(Excerpts from a dataset)
◆ ◆ ◆ ◆ ◆ ◆ ◆

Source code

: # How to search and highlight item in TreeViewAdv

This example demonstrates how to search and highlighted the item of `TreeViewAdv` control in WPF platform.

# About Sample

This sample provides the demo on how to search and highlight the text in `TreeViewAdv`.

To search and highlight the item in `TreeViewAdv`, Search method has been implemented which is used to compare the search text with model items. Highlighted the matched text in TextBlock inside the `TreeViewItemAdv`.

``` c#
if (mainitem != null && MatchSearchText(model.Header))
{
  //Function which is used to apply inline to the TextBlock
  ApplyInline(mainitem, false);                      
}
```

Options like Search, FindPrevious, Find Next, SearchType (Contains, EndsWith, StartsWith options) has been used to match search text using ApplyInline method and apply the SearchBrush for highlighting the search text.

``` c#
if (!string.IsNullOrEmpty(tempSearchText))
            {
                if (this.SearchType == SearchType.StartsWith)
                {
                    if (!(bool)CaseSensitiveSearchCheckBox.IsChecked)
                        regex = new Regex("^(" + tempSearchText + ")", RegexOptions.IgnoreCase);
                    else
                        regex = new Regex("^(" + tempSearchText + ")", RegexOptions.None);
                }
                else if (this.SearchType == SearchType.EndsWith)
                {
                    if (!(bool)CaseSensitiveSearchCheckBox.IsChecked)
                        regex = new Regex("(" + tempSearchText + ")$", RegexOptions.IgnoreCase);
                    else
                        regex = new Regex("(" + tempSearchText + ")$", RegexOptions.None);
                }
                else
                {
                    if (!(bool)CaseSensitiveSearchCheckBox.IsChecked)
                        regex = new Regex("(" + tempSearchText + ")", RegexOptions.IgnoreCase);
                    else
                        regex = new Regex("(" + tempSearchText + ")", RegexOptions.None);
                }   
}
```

◆ ◆ ◆ ◆ ◆ ◆ ◆

▶ [Problem details] Your answer should consist of each line of the data above in which the word "TreeViewAdv" occurs.

▶ [Answer to this problem]
: # How to search and highlight item in TreeViewAdv
This example demonstrates how to search and highlighted the item of `TreeViewAdv` control in WPF platform.
This sample provides the demo on how to search and highlight the text in `TreeViewAdv`.
To search and highlight the item in `TreeViewAdv`, Search method has been implemented which is used to compare the search text with model items. Highlighted the matched text in TextBlock inside the `TreeViewItemAdv`.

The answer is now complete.